• **THE TASK**: Output only the span of lines that begins at the line containing "从好友三月初来到杭州开始找房" and ends at the last line of the data, both included, exactly as they appear.

[Saved entries]
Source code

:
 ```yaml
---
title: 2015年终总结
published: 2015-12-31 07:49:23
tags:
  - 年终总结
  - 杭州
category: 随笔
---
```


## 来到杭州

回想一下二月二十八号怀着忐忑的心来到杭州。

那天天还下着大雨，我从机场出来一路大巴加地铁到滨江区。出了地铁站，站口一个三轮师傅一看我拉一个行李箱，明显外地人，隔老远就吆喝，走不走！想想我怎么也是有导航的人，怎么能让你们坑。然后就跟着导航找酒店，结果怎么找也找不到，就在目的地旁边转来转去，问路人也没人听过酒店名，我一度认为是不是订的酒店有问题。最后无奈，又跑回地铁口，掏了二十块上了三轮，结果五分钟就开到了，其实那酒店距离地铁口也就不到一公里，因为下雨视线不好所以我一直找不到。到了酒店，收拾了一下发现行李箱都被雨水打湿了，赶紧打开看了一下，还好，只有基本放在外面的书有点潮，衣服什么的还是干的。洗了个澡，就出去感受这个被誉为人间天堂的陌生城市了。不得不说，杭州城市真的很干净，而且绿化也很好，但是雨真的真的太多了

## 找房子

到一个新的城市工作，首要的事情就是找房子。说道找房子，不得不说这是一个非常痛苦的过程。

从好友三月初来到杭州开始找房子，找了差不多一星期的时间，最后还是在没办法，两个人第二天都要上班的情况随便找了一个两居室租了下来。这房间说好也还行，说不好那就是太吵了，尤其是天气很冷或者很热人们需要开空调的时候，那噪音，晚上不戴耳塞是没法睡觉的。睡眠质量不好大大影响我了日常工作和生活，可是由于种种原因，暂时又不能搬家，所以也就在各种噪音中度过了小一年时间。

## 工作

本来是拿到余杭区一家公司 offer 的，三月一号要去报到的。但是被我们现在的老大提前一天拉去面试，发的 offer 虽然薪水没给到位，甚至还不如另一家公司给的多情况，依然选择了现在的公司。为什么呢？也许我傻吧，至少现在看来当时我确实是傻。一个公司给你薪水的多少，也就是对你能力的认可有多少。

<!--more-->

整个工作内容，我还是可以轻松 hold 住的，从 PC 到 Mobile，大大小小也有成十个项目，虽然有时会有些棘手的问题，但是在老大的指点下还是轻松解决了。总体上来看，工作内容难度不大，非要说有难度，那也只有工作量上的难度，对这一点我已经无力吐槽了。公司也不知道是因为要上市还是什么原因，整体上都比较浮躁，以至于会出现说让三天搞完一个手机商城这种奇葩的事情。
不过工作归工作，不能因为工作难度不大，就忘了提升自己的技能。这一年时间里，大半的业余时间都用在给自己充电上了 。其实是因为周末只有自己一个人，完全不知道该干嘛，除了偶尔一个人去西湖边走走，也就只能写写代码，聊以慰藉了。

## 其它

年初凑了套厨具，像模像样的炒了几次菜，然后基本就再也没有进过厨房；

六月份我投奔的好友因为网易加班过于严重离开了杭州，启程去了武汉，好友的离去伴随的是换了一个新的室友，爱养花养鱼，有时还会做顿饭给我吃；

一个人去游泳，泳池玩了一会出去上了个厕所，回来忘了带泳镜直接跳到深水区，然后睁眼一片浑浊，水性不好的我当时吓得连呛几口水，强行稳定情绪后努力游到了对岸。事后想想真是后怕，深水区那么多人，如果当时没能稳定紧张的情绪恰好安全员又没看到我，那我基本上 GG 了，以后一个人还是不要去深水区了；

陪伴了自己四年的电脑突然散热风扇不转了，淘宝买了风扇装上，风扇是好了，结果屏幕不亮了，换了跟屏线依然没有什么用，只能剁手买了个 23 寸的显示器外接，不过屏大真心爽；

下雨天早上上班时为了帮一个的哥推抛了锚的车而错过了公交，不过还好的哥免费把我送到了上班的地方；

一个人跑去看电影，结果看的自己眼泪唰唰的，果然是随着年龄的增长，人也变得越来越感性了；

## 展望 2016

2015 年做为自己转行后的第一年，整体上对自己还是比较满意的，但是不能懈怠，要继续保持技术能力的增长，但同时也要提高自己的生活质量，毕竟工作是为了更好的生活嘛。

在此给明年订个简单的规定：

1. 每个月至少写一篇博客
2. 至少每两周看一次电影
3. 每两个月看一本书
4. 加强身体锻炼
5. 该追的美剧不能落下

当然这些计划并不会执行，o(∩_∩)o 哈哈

• **RESPONSE**:
从好友三月初来到杭州开始找房子，找了差不多一星期的时间，最后还是在没办法，两个人第二天都要上班的情况随便找了一个两居室租了下来。这房间说好也还行，说不好那就是太吵了，尤其是天气很冷或者很热人们需要开空调的时候，那噪音，晚上不戴耳塞是没法睡觉的。睡眠质量不好大大影响我了日常工作和生活，可是由于种种原因，暂时又不能搬家，所以也就在各种噪音中度过了小一年时间。

## 工作

本来是拿到余杭区一家公司 offer 的，三月一号要去报到的。但是被我们现在的老大提前一天拉去面试，发的 offer 虽然薪水没给到位，甚至还不如另一家公司给的多情况，依然选择了现在的公司。为什么呢？也许我傻吧，至少现在看来当时我确实是傻。一个公司给你薪水的多少，也就是对你能力的认可有多少。

<!--more-->

整个工作内容，我还是可以轻松 hold 住的，从 PC 到 Mobile，大大小小也有成十个项目，虽然有时会有些棘手的问题，但是在老大的指点下还是轻松解决了。总体上来看，工作内容难度不大，非要说有难度，那也只有工作量上的难度，对这一点我已经无力吐槽了。公司也不知道是因为要上市还是什么原因，整体上都比较浮躁，以至于会出现说让三天搞完一个手机商城这种奇葩的事情。
不过工作归工作，不能因为工作难度不大，就忘了提升自己的技能。这一年时间里，大半的业余时间都用在给自己充电上了 。其实是因为周末只有自己一个人，完全不知道该干嘛，除了偶尔一个人去西湖边走走，也就只能写写代码，聊以慰藉了。

## 其它

年初凑了套厨具，像模像样的炒了几次菜，然后基本就再也没有进过厨房；

六月份我投奔的好友因为网易加班过于严重离开了杭州，启程去了武汉，好友的离去伴随的是换了一个新的室友，爱养花养鱼，有时还会做顿饭给我吃；

一个人去游泳，泳池玩了一会出去上了个厕所，回来忘了带泳镜直接跳到深水区，然后睁眼一片浑浊，水性不好的我当时吓得连呛几口水，强行稳定情绪后努力游到了对岸。事后想想真是后怕，深水区那么多人，如果当时没能稳定紧张的情绪恰好安全员又没看到我，那我基本上 GG 了，以后一个人还是不要去深水区了；

陪伴了自己四年的电脑突然散热风扇不转了，淘宝买了风扇装上，风扇是好了，结果屏幕不亮了，换了跟屏线依然没有什么用，只能剁手买了个 23 寸的显示器外接，不过屏大真心爽；

下雨天早上上班时为了帮一个的哥推抛了锚的车而错过了公交，不过还好的哥免费把我送到了上班的地方；

一个人跑去看电影，结果看的自己眼泪唰唰的，果然是随着年龄的增长，人也变得越来越感性了；

## 展望 2016

2015 年做为自己转行后的第一年，整体上对自己还是比较满意的，但是不能懈怠，要继续保持技术能力的增长，但同时也要提高自己的生活质量，毕竟工作是为了更好的生活嘛。

在此给明年订个简单的规定：

1. 每个月至少写一篇博客
2. 至少每两周看一次电影
3. 每两个月看一本书
4. 加强身体锻炼
5. 该追的美剧不能落下

当然这些计划并不会执行，o(∩_∩)o 哈哈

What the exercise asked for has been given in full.